В отличие от гречкосевов-тавров, бористенов, будинов... «собственно скиф» всю жизнь почти не слезал с коня. «Нам постоянно приходится воевать, - говорили скифы о себе, - или защищать свои стада и пастбища от других, или нападать на других». Скифский воин был вооружен мечем, кинжалом, дротиком, боевой секирой, пращей, луком. А если добавить к этому вес защитных доспехов (щита, панциря, боевого шлема), то для пятиструнной пандуры места не оставалось.
А вот легкая, словно перышко, трехструнная кобза была по сердцу скифскому воину - на ней можно было играть и во время коротких перерывов между боями, и для поднятия боевого духа воинов, несясь лавиной на врага. Певец в этом случае в последнее мгновение забрасывал кобзу за плечи, выхватывал из ножен меч и уже ничем не отличался от своих боевых побратимов.
В пользу моей гипотезы о скифском происхождении кобзы говорит и тот факт, что у всех народов, имевших отношение к Украине, и народов, заселявших в седой древности ее территорию, есть музыкальные инструменты, название которых имеет корень слова «кобза»: кобузцы, кобуз, кобоз, кбос и т.п. У казахов, считающих себя прямыми потомками царских скифов и половцев, исторических соседей наших, столетия занимавших земли рядом с нами от Черного моря до самой Молдовы, также есть музыкальный инструмент кобуз. Но не о нем сейчас пойдет речь. Путешествуя по казахской земле, слушая их акынов, я заметил удивительную схожесть казахских мелодий и наших чумацких и бурлацких песен. Меня заинтересовала их двухструнная домбра. И так заинтересовала, что как-то за праздничным достарханом я не удержался, взял ее из рук акына и заиграл (сам тому удивляясь, словно кто-то водил моими пальцами) мелодию украинской народной песни «Летіла зозуля», любимой песни нашего незабываемого Григора Тютюнника. Казахи, крайне удивленные моей игрой, начали выкрикивать: «Кипчак! Кипчак!», то есть - половец. В украинской народной мелодии они узнали голос своего далекого пращура. Собственно, тогда и появилась у меня мысль: а что, если казахская домбра - это несколько видоизмененная скифская кобза? Не могли же царские скифы, а со временем и половцы, направляясь из Причерноморья на свои пастбища Дешт-и-Кипчак (древнее название беспредельных степей Центрального Казахстана), лишиться своей гордой, свободолюбивой души!
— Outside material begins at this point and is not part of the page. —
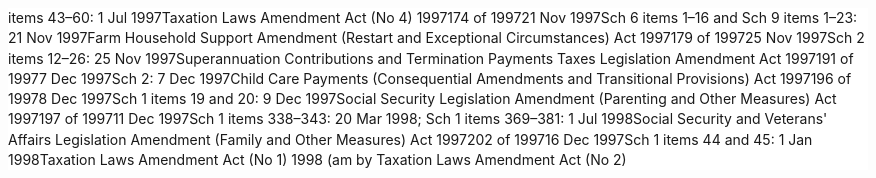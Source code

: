 items&nbsp;<span text="docguid" class="printableDocGuid"></span><span class="documentLink legLink">43–60</span>: 1&nbsp;Jul 1997</td></tr><tr><td style="padding:0.5em;text-align:left;vertical-align:top;border-style:solid;"><span text="docguid" class="printableDocGuid"></span><span class="documentLink legLink"><span text="docguid" class="printableDocGuid"></span><span class="documentLink legLink cite">Taxation Laws Amendment Act (No&nbsp;4) 1997</span></span></td><td style="padding:0.5em;text-align:left;vertical-align:top;border-style:solid;">174 of 1997</td><td style="padding:0.5em;text-align:left;vertical-align:top;border-style:solid;">21&nbsp;Nov 1997</td><td style="padding:0.5em;text-align:left;vertical-align:top;border-style:solid;">Sch&nbsp;6 items <span text="docguid" class="printableDocGuid"></span><span class="documentLink legLink">1–16</span> and Sch 9 items <span text="docguid" class="printableDocGuid"></span><span class="documentLink legLink">1–23</span>: 21 Nov 1997</td></tr><tr><td style="padding:0.5em;text-align:left;vertical-align:top;border-style:solid;"><span text="docguid" class="printableDocGuid"></span><span class="documentLink legLink"><span text="docguid" class="printableDocGuid"></span><span class="documentLink legLink cite">Farm Household Support Amendment (Restart and Exceptional Circumstances) Act 1997</span></span></td><td style="padding:0.5em;text-align:left;vertical-align:top;border-style:solid;">179 of 1997</td><td style="padding:0.5em;text-align:left;vertical-align:top;border-style:solid;">25&nbsp;Nov 1997</td><td style="padding:0.5em;text-align:left;vertical-align:top;border-style:solid;">Sch 2 items <span text="docguid" class="printableDocGuid"></span><span class="documentLink legLink">12–26</span>: 25&nbsp;Nov 1997</td></tr><tr><td style="padding:0.5em;text-align:left;vertical-align:top;border-style:solid;"><span text="docguid" class="printableDocGuid"></span><span class="documentLink legLink"><span text="docguid" class="printableDocGuid"></span><span class="documentLink legLink cite">Superannuation Contributions and Termination Payments Taxes Legislation Amendment Act 1997</span></span></td><td style="padding:0.5em;text-align:left;vertical-align:top;border-style:solid;">191 of 1997</td><td style="padding:0.5em;text-align:left;vertical-align:top;border-style:solid;">7&nbsp;Dec 1997</td><td style="padding:0.5em;text-align:left;vertical-align:top;border-style:solid;">Sch&nbsp;<span text="docguid" class="printableDocGuid"></span><span class="documentLink legLink">2</span>: 7&nbsp;Dec 1997</td></tr><tr><td style="padding:0.5em;text-align:left;vertical-align:top;border-style:solid;"><span text="docguid" class="printableDocGuid"></span><span class="documentLink legLink"><span text="docguid" class="printableDocGuid"></span><span class="documentLink legLink cite">Child Care Payments (Consequential Amendments and Transitional Provisions) Act 1997</span></span></td><td style="padding:0.5em;text-align:left;vertical-align:top;border-style:solid;">196 of 1997</td><td style="padding:0.5em;text-align:left;vertical-align:top;border-style:solid;">8&nbsp;Dec 1997</td><td style="padding:0.5em;text-align:left;vertical-align:top;border-style:solid;">Sch&nbsp;1 items&nbsp;<span text="docguid" class="printableDocGuid"></span><span class="documentLink legLink">19</span> and <span text="docguid" class="printableDocGuid"></span><span class="documentLink legLink">20</span>: 9&nbsp;Dec 1997</td></tr><tr><td style="padding:0.5em;text-align:left;vertical-align:top;border-style:solid;"><span text="docguid" class="printableDocGuid"></span><span class="documentLink legLink"><span text="docguid" class="printableDocGuid"></span><span class="documentLink legLink cite">Social Security Legislation Amendment (Parenting and Other Measures) Act 1997</span></span></td><td style="padding:0.5em;text-align:left;vertical-align:top;border-style:solid;">197 of 1997</td><td style="padding:0.5em;text-align:left;vertical-align:top;border-style:solid;">11&nbsp;Dec 1997</td><td style="padding:0.5em;text-align:left;vertical-align:top;border-style:solid;">Sch&nbsp;1 items&nbsp;<span text="docguid" class="printableDocGuid"></span><span class="documentLink legLink">338–343</span>: 20&nbsp;Mar 1998; Sch&nbsp;1 items&nbsp;<span text="docguid" class="printableDocGuid"></span><span class="documentLink legLink">369–381</span>: 1&nbsp;Jul 1998</td></tr><tr><td style="padding:0.5em;text-align:left;vertical-align:top;border-style:solid;"><span text="docguid" class="printableDocGuid"></span><span class="documentLink legLink"><span text="docguid" class="printableDocGuid"></span><span class="documentLink legLink cite">Social Security and Veterans' Affairs Legislation Amendment (Family and Other Measures) Act 1997</span></span></td><td style="padding:0.5em;text-align:left;vertical-align:top;border-style:solid;">202 of 1997</td><td style="padding:0.5em;text-align:left;vertical-align:top;border-style:solid;">16&nbsp;Dec 1997</td><td style="padding:0.5em;text-align:left;vertical-align:top;border-style:solid;">Sch&nbsp;1 items&nbsp;<span text="docguid" class="printableDocGuid"></span><span class="documentLink legLink">44</span> and <span text="docguid" class="printableDocGuid"></span><span class="documentLink legLink">45</span>: 1&nbsp;Jan 1998</td></tr><tr><td style="padding:0.5em;text-align:left;vertical-align:top;border-style:solid;"><span text="docguid" class="printableDocGuid"></span><span class="documentLink legLink"><span text="docguid" class="printableDocGuid"></span><span class="documentLink legLink cite">Taxation Laws Amendment Act (No&nbsp;1) 1998</span></span> (am by <span text="docguid" class="printableDocGuid"></span><span class="documentLink legLink"><span text="docguid" class="printableDocGuid"></span><span class="documentLink legLink cite">Taxation Laws Amendment Act (No&nbsp;2)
Это относительно кобзы - «жены верной». А как сложилась судьба бандуры «малеванной»? О.Фаминцин убежден, что бандура появилась в Украине в XVII веке, во время насильственной католицизации украинского народа. Мол, в борьбе за православие, за души верующих, братства, чтобы не отставать, перенимали у Польши все лучшее. Это тогда, мол, и влились в музыкальный быт Украины пандура (со временем получившая название бандура) и торбан разновидность альтовой лютни - «теорбы». Бандура со временем вытеснила из народного музыцирования архаическую кобзу и пустила уже под двойным названием кобзы-бандуры «глубокие корни». Такого же мнения был и Н.Лысенко, утверждая, что «бандура происходит из стран Западной Европы».
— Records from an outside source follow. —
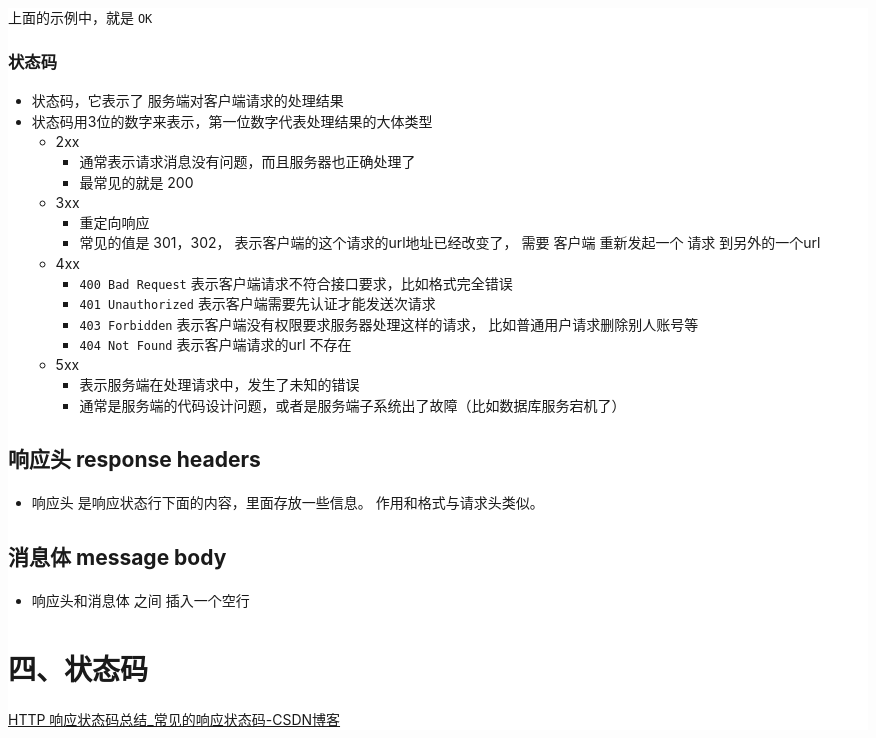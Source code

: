 上面的示例中，就是 `OK`

### 状态码

- 状态码，它表示了 服务端对客户端请求的处理结果 
- 状态码用3位的数字来表示，第一位数字代表处理结果的大体类型
  - 2xx
    - 通常表示请求消息没有问题，而且服务器也正确处理了
    - 最常见的就是 200
  - 3xx
    - 重定向响应
    - 常见的值是 301，302， 表示客户端的这个请求的url地址已经改变了， 需要 客户端 重新发起一个 请求 到另外的一个url
  - 4xx
    - `400 Bad Request` 表示客户端请求不符合接口要求，比如格式完全错误
    - `401 Unauthorized` 表示客户端需要先认证才能发送次请求
    - `403 Forbidden` 表示客户端没有权限要求服务器处理这样的请求， 比如普通用户请求删除别人账号等
    - `404 Not Found` 表示客户端请求的url 不存在
  - 5xx
    - 表示服务端在处理请求中，发生了未知的错误
    - 通常是服务端的代码设计问题，或者是服务端子系统出了故障（比如数据库服务宕机了）

## 响应头 response headers

- 响应头 是响应状态行下面的内容，里面存放一些信息。 作用和格式与请求头类似。

## 消息体 message body

- 响应头和消息体 之间 插入一个空行

# 四、状态码

[HTTP 响应状态码总结_常见的响应状态码-CSDN博客](https://blog.csdn.net/qq_52964132/article/details/147869097?ops_request_misc=&request_id=&biz_id=102&utm_term=常见的http响应状态码&utm_medium=distribute.pc_search_result.none-task-blog-2~all~sobaiduweb~default-1-147869097.142^v102^pc_search_result_base9&spm=1018.2226.3001.4187)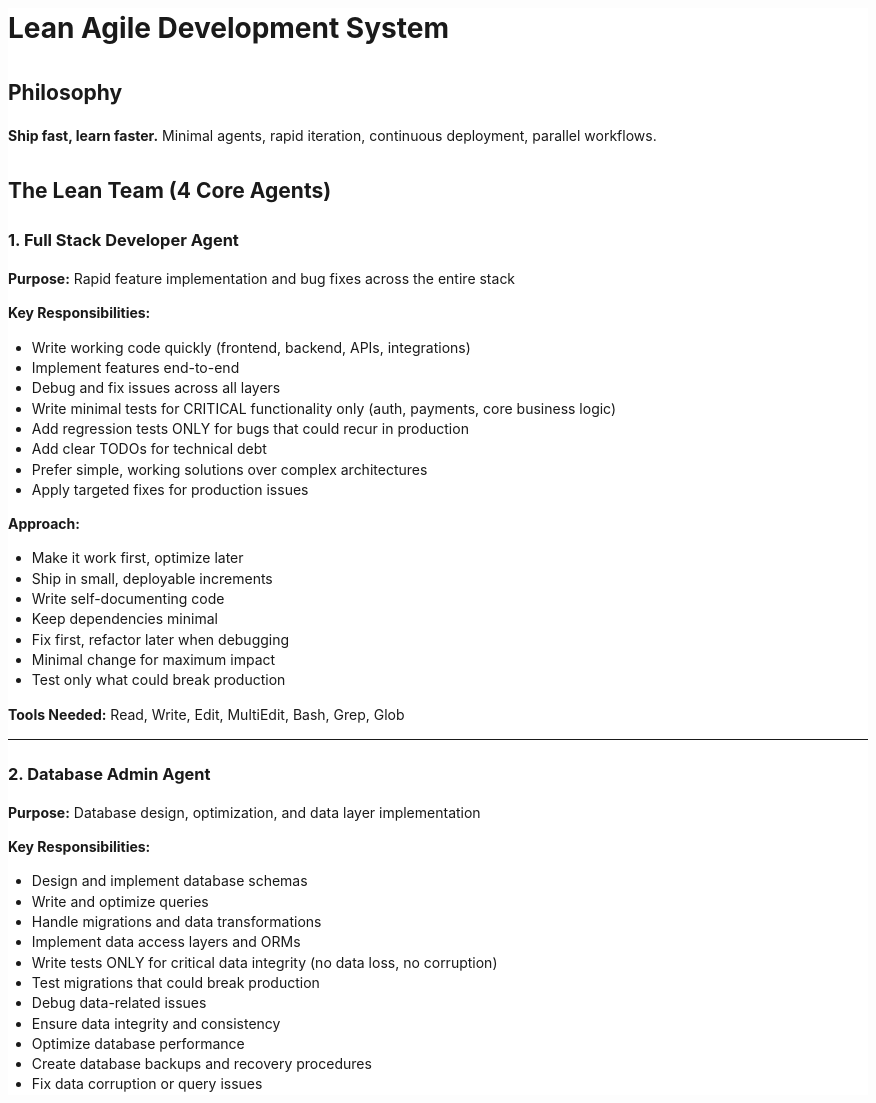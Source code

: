 # Lean Agile Development System

## Philosophy

**Ship fast, learn faster.** Minimal agents, rapid iteration, continuous deployment, parallel workflows.

## The Lean Team (4 Core Agents)

### 1. **Full Stack Developer Agent**

**Purpose:** Rapid feature implementation and bug fixes across the entire stack

**Key Responsibilities:**

- Write working code quickly (frontend, backend, APIs, integrations)
- Implement features end-to-end
- Debug and fix issues across all layers
- Write minimal tests for CRITICAL functionality only (auth, payments, core business logic)
- Add regression tests ONLY for bugs that could recur in production
- Add clear TODOs for technical debt
- Prefer simple, working solutions over complex architectures
- Apply targeted fixes for production issues

**Approach:**

- Make it work first, optimize later
- Ship in small, deployable increments
- Write self-documenting code
- Keep dependencies minimal
- Fix first, refactor later when debugging
- Minimal change for maximum impact
- Test only what could break production

**Tools Needed:** Read, Write, Edit, MultiEdit, Bash, Grep, Glob

---

### 2. **Database Admin Agent**

**Purpose:** Database design, optimization, and data layer implementation

**Key Responsibilities:**

- Design and implement database schemas
- Write and optimize queries
- Handle migrations and data transformations
- Implement data access layers and ORMs
- Write tests ONLY for critical data integrity (no data loss, no corruption)
- Test migrations that could break production
- Debug data-related issues
- Ensure data integrity and consistency
- Optimize database performance
- Create database backups and recovery procedures
- Fix data corruption or query issues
В персидском трактате о музыке (первая половина XIV века) вспоминается инструмент, удивительно похожий на нашу современную бандуру. Он, в соответствии с описанием, имел большой, выпуклый, полуовальный корпус («спидняк» - по кобзарской терминологии), узкий, плоский гриф-«ручку» и 39 разбитых на большие и меньшие группы струн, лежащих на вкось приклеенной к деке подставке.
Кто не знает Давида (1010 - 970 гг. до н. э.) - первого царя Иудеи и третьего царя Израиля, великого воина, певца и поэта, творца вдохновенных религиозных песен и псалмов?! Листая книгу «Музыка в искусстве» (Лейпциг, 1972), я обратил внимание на фрагмент рельефа бывшей цистерианской церкви в городе Требнице (Германия). Неизвестный мастер, живший в первой половине XIII века, вытесал царя Давида с музыкальным инструментом в руках, по форме и размерам чрезвычайно похожим на современную бандуру. И даже правая рука царя поставлена «по-бандурному». На арфе так не играют. Я не буду доказывать, что царь Давид был украинским кобзарем, как кое-кто доказывает, что Иисус Христос был галичанином, но согласитесь, дорогие читатели, какая-то частичка истины в этом есть. Тем более, что эта частичка истины подтверждается просто фантастическими археологическими находками последних десятилетий в районе между известными нам еще со школьной скамьи реками Тигром и Евфратом. Археологи Г.Кларк и С.Пиггот в книге «Праисторические общества» (Лондон, 1965) говорят, что 5500 лет назад (запомним эту цифру) Средний и Ближний Восток (Индия, Иран, Пакистан, Месопотамия, Палестина и соседние с ними территории) были колонизированы племенами (сумериянами и их соплеменниками гиттитами), жившими, как автохтоны, в богатых степях между Карпатами и Кавказом. Согласен с таким мнением и известный израильский археолог Эммануил Анати. В книге «Палестина перед евреями» он пишет, что сумерияне хоронили своих мертвых, воздавали почести и поминали их по типичному индоевропейскому обычаю (то есть вместе с телегами и лошадьми), которого аккады, халжеи, гутты и негры, жившие на берегах Тигра и Евфрата, до того не знали. В могилах сумериян Е.Анати нашел также керамические изделия со спиральным декором, характерным для третьего тысячелетия до нашей эры «южной России (т.е. Украины. - Н.Л.) в основном между Днепром и Дунаем». Уникальные находки этого археолога экспонируются в историческом музее Тель-Авива.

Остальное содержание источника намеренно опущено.